Please copy out the records that follow, word for word.

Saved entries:

◆ ◆ ◆ ◆

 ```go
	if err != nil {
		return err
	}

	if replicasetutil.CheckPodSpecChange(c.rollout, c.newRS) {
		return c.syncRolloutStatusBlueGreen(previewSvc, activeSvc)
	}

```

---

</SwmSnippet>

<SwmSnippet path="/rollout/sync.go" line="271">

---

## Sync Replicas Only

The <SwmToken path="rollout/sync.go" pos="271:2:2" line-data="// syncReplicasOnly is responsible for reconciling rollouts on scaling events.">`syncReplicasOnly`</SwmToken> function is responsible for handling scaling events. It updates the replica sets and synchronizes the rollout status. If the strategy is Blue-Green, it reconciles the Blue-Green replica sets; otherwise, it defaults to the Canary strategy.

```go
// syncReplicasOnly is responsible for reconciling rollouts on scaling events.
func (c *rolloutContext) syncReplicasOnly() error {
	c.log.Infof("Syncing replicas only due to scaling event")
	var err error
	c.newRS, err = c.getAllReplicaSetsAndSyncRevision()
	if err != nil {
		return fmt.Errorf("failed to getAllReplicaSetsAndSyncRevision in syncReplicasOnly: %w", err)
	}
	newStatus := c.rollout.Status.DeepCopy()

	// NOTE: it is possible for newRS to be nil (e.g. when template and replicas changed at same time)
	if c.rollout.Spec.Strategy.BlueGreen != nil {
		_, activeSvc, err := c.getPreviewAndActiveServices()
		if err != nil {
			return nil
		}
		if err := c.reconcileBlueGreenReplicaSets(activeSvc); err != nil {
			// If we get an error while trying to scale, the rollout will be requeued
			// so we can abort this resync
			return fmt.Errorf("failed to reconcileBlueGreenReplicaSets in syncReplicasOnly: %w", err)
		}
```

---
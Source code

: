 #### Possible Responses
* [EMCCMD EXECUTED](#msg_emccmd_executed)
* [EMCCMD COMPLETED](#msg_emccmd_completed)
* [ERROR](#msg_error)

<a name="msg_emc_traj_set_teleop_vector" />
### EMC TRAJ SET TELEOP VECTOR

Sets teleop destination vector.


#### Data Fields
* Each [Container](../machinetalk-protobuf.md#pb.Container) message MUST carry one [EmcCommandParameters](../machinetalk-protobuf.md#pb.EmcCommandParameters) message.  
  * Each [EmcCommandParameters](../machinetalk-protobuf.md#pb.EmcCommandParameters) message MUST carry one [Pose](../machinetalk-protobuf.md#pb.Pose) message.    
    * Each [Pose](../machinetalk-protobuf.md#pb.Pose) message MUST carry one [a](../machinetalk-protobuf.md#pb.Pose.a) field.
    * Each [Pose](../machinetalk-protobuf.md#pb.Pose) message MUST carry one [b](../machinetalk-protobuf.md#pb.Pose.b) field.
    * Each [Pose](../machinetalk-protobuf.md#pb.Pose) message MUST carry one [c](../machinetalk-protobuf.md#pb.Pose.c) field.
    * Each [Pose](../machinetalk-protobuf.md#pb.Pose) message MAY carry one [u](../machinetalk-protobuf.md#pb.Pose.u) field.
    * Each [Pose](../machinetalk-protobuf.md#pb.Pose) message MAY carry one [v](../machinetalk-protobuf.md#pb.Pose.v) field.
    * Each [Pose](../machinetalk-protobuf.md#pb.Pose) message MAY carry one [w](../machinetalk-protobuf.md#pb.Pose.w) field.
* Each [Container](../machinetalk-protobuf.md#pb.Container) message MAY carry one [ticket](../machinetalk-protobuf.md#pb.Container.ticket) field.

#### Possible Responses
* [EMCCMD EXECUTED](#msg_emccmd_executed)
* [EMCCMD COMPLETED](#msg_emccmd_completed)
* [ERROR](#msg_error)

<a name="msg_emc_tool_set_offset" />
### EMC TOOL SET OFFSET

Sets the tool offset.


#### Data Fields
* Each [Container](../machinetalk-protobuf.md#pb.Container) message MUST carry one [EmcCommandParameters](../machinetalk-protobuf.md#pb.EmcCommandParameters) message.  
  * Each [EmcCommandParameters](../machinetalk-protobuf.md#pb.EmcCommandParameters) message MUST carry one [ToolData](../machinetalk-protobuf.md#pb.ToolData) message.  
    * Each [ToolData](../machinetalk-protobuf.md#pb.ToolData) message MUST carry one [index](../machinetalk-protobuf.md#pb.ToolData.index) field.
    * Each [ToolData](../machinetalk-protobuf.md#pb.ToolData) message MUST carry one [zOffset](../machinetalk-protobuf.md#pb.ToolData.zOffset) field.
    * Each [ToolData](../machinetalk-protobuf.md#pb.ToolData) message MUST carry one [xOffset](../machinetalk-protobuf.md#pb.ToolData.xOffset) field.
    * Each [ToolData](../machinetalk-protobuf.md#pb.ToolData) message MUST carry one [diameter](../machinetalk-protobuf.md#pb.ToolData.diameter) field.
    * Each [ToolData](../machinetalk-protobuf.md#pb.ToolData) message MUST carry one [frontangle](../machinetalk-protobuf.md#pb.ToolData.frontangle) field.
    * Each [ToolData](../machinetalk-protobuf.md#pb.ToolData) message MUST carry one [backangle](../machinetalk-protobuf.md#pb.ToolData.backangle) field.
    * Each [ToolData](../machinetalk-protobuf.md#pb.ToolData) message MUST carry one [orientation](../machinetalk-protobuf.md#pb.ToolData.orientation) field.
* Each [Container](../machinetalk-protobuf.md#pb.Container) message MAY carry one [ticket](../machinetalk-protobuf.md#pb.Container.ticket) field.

◆ ◆ ◆ ◆

• _Result for this exercise_:
 ```go
	if err != nil {
		return err
	}

	if replicasetutil.CheckPodSpecChange(c.rollout, c.newRS) {
		return c.syncRolloutStatusBlueGreen(previewSvc, activeSvc)
	}

```

---

</SwmSnippet>

<SwmSnippet path="/rollout/sync.go" line="271">

---

## Sync Replicas Only

The <SwmToken path="rollout/sync.go" pos="271:2:2" line-data="// syncReplicasOnly is responsible for reconciling rollouts on scaling events.">`syncReplicasOnly`</SwmToken> function is responsible for handling scaling events. It updates the replica sets and synchronizes the rollout status. If the strategy is Blue-Green, it reconciles the Blue-Green replica sets; otherwise, it defaults to the Canary strategy.

```go
// syncReplicasOnly is responsible for reconciling rollouts on scaling events.
func (c *rolloutContext) syncReplicasOnly() error {
	c.log.Infof("Syncing replicas only due to scaling event")
	var err error
	c.newRS, err = c.getAllReplicaSetsAndSyncRevision()
	if err != nil {
		return fmt.Errorf("failed to getAllReplicaSetsAndSyncRevision in syncReplicasOnly: %w", err)
	}
	newStatus := c.rollout.Status.DeepCopy()

	// NOTE: it is possible for newRS to be nil (e.g. when template and replicas changed at same time)
	if c.rollout.Spec.Strategy.BlueGreen != nil {
		_, activeSvc, err := c.getPreviewAndActiveServices()
		if err != nil {
			return nil
		}
		if err := c.reconcileBlueGreenReplicaSets(activeSvc); err != nil {
			// If we get an error while trying to scale, the rollout will be requeued
			// so we can abort this resync
			return fmt.Errorf("failed to reconcileBlueGreenReplicaSets in syncReplicasOnly: %w", err)
		}
```

---
Source code

: #### Possible Responses
* [EMCCMD EXECUTED](#msg_emccmd_executed)
* [EMCCMD COMPLETED](#msg_emccmd_completed)
* [ERROR](#msg_error)

<a name="msg_emc_traj_set_teleop_vector" />
### EMC TRAJ SET TELEOP VECTOR

Sets teleop destination vector.


#### Data Fields
* Each [Container](../machinetalk-protobuf.md#pb.Container) message MUST carry one [EmcCommandParameters](../machinetalk-protobuf.md#pb.EmcCommandParameters) message.  
  * Each [EmcCommandParameters](../machinetalk-protobuf.md#pb.EmcCommandParameters) message MUST carry one [Pose](../machinetalk-protobuf.md#pb.Pose) message.    
    * Each [Pose](../machinetalk-protobuf.md#pb.Pose) message MUST carry one [a](../machinetalk-protobuf.md#pb.Pose.a) field.
    * Each [Pose](../machinetalk-protobuf.md#pb.Pose) message MUST carry one [b](../machinetalk-protobuf.md#pb.Pose.b) field.
    * Each [Pose](../machinetalk-protobuf.md#pb.Pose) message MUST carry one [c](../machinetalk-protobuf.md#pb.Pose.c) field.
    * Each [Pose](../machinetalk-protobuf.md#pb.Pose) message MAY carry one [u](../machinetalk-protobuf.md#pb.Pose.u) field.
    * Each [Pose](../machinetalk-protobuf.md#pb.Pose) message MAY carry one [v](../machinetalk-protobuf.md#pb.Pose.v) field.
    * Each [Pose](../machinetalk-protobuf.md#pb.Pose) message MAY carry one [w](../machinetalk-protobuf.md#pb.Pose.w) field.
* Each [Container](../machinetalk-protobuf.md#pb.Container) message MAY carry one [ticket](../machinetalk-protobuf.md#pb.Container.ticket) field.

#### Possible Responses
* [EMCCMD EXECUTED](#msg_emccmd_executed)
* [EMCCMD COMPLETED](#msg_emccmd_completed)
* [ERROR](#msg_error)

<a name="msg_emc_tool_set_offset" />
### EMC TOOL SET OFFSET

Sets the tool offset.


#### Data Fields
* Each [Container](../machinetalk-protobuf.md#pb.Container) message MUST carry one [EmcCommandParameters](../machinetalk-protobuf.md#pb.EmcCommandParameters) message.  
  * Each [EmcCommandParameters](../machinetalk-protobuf.md#pb.EmcCommandParameters) message MUST carry one [ToolData](../machinetalk-protobuf.md#pb.ToolData) message.  
    * Each [ToolData](../machinetalk-protobuf.md#pb.ToolData) message MUST carry one [index](../machinetalk-protobuf.md#pb.ToolData.index) field.
    * Each [ToolData](../machinetalk-protobuf.md#pb.ToolData) message MUST carry one [zOffset](../machinetalk-protobuf.md#pb.ToolData.zOffset) field.
    * Each [ToolData](../machinetalk-protobuf.md#pb.ToolData) message MUST carry one [xOffset](../machinetalk-protobuf.md#pb.ToolData.xOffset) field.
    * Each [ToolData](../machinetalk-protobuf.md#pb.ToolData) message MUST carry one [diameter](../machinetalk-protobuf.md#pb.ToolData.diameter) field.
    * Each [ToolData](../machinetalk-protobuf.md#pb.ToolData) message MUST carry one [frontangle](../machinetalk-protobuf.md#pb.ToolData.frontangle) field.
    * Each [ToolData](../machinetalk-protobuf.md#pb.ToolData) message MUST carry one [backangle](../machinetalk-protobuf.md#pb.ToolData.backangle) field.
    * Each [ToolData](../machinetalk-protobuf.md#pb.ToolData) message MUST carry one [orientation](../machinetalk-protobuf.md#pb.ToolData.orientation) field.
* Each [Container](../machinetalk-protobuf.md#pb.Container) message MAY carry one [ticket](../machinetalk-protobuf.md#pb.Container.ticket) field.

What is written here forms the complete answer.